From the line that contains "最后更新：在等待了几天后，终于得到了客服的回复，字里行间就是一句话，说我作弊了！" to the last line of the entries, set down each line exactly as written, both ends included, with nothing else.
※ ※ ※
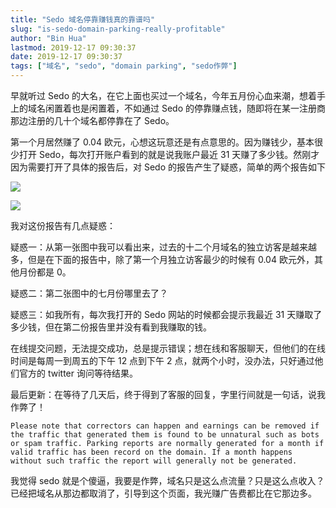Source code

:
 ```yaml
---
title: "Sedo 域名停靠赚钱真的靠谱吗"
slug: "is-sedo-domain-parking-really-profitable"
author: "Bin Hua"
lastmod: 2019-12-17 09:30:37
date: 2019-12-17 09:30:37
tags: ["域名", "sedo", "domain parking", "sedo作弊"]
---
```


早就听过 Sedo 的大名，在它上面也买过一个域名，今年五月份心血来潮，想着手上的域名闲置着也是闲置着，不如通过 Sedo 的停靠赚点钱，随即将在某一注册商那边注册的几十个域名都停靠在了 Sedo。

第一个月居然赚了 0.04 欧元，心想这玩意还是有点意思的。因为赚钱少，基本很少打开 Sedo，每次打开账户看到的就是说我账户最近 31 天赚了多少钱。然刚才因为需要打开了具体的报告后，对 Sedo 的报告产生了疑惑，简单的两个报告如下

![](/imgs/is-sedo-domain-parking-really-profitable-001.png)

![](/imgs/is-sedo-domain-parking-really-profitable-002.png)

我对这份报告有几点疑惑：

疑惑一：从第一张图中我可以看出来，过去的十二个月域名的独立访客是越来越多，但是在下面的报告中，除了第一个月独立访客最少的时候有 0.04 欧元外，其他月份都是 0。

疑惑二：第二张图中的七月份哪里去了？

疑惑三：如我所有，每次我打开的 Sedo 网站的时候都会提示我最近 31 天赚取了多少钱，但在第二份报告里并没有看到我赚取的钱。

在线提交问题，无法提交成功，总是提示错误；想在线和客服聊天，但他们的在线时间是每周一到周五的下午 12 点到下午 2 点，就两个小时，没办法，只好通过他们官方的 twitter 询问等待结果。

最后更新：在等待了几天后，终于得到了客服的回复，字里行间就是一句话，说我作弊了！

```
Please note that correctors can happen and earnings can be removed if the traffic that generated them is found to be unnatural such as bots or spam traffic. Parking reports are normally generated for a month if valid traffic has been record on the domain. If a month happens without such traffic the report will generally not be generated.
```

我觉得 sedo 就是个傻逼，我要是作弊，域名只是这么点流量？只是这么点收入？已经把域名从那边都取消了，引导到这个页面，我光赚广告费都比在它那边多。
※ ※ ※
▶ [Solution to this task]:
最后更新：在等待了几天后，终于得到了客服的回复，字里行间就是一句话，说我作弊了！

```
Please note that correctors can happen and earnings can be removed if the traffic that generated them is found to be unnatural such as bots or spam traffic. Parking reports are normally generated for a month if valid traffic has been record on the domain. If a month happens without such traffic the report will generally not be generated.
```

我觉得 sedo 就是个傻逼，我要是作弊，域名只是这么点流量？只是这么点收入？已经把域名从那边都取消了，引导到这个页面，我光赚广告费都比在它那边多。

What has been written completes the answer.